[[ Data for processing, beginning ]]

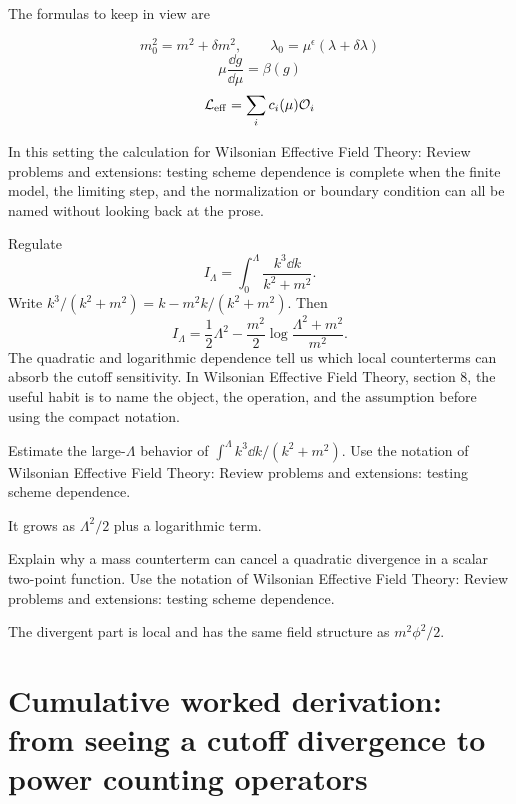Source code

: The formulas to keep in view are

\[
  m_0^2=m^2+\delta m^2,\qquad \lambda_0=\mu^\epsilon(\lambda+\delta\lambda)
\]
\[
  \mu\frac{\dd g}{\dd\mu}=\beta(g)
\]
\[
  \Lag_{\mathrm{eff}}=\sum_i c_i(\mu)\mathcal O_i
\]

In this setting the calculation for Wilsonian Effective Field Theory: Review problems and extensions: testing scheme dependence is complete when the finite model, the limiting step, and the normalization or boundary condition can all be named without looking back at the prose.




\begin{example}
Regulate
\[
  I_\Lambda=\int_0^\Lambda\frac{k^3\dd k}{k^2+m^2}.
\]
Write \(k^3/(k^2+m^2)=k-m^2k/(k^2+m^2)\).  Then
\[
  I_\Lambda=\frac12\Lambda^2-\frac{m^2}{2}\log\frac{\Lambda^2+m^2}{m^2}.
\]
The quadratic and logarithmic dependence tell us which local counterterms can absorb the cutoff sensitivity.  In Wilsonian Effective Field Theory, section 8, the useful habit is to name the object, the operation, and the assumption before using the compact notation.
\end{example}



\begin{exercise}
Estimate the large-\(\Lambda\) behavior of \(\int^\Lambda k^3\dd k/(k^2+m^2)\).  Use the notation of Wilsonian Effective Field Theory: Review problems and extensions: testing scheme dependence.
\begin{answer}
It grows as \(\Lambda^2/2\) plus a logarithmic term.
\end{answer}
\end{exercise}

\begin{exercise}
Explain why a mass counterterm can cancel a quadratic divergence in a scalar two-point function.  Use the notation of Wilsonian Effective Field Theory: Review problems and extensions: testing scheme dependence.
\begin{answer}
The divergent part is local and has the same field structure as \(m^2\phi^2/2\).
\end{answer}
\end{exercise}



\section{Cumulative worked derivation: from seeing a cutoff divergence to power counting operators}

[[ Data for processing, end ]]

Without any of the pictures, repeat the entries above word for word.

Source code

: The formulas to keep in view are

\[
  m_0^2=m^2+\delta m^2,\qquad \lambda_0=\mu^\epsilon(\lambda+\delta\lambda)
\]
\[
  \mu\frac{\dd g}{\dd\mu}=\beta(g)
\]
\[
  \Lag_{\mathrm{eff}}=\sum_i c_i(\mu)\mathcal O_i
\]

In this setting the calculation for Wilsonian Effective Field Theory: Review problems and extensions: testing scheme dependence is complete when the finite model, the limiting step, and the normalization or boundary condition can all be named without looking back at the prose.




\begin{example}
Regulate
\[
  I_\Lambda=\int_0^\Lambda\frac{k^3\dd k}{k^2+m^2}.
\]
Write \(k^3/(k^2+m^2)=k-m^2k/(k^2+m^2)\).  Then
\[
  I_\Lambda=\frac12\Lambda^2-\frac{m^2}{2}\log\frac{\Lambda^2+m^2}{m^2}.
\]
The quadratic and logarithmic dependence tell us which local counterterms can absorb the cutoff sensitivity.  In Wilsonian Effective Field Theory, section 8, the useful habit is to name the object, the operation, and the assumption before using the compact notation.
\end{example}



\begin{exercise}
Estimate the large-\(\Lambda\) behavior of \(\int^\Lambda k^3\dd k/(k^2+m^2)\).  Use the notation of Wilsonian Effective Field Theory: Review problems and extensions: testing scheme dependence.
\begin{answer}
It grows as \(\Lambda^2/2\) plus a logarithmic term.
\end{answer}
\end{exercise}

\begin{exercise}
Explain why a mass counterterm can cancel a quadratic divergence in a scalar two-point function.  Use the notation of Wilsonian Effective Field Theory: Review problems and extensions: testing scheme dependence.
\begin{answer}
The divergent part is local and has the same field structure as \(m^2\phi^2/2\).
\end{answer}
\end{exercise}



\section{Cumulative worked derivation: from seeing a cutoff divergence to power counting operators}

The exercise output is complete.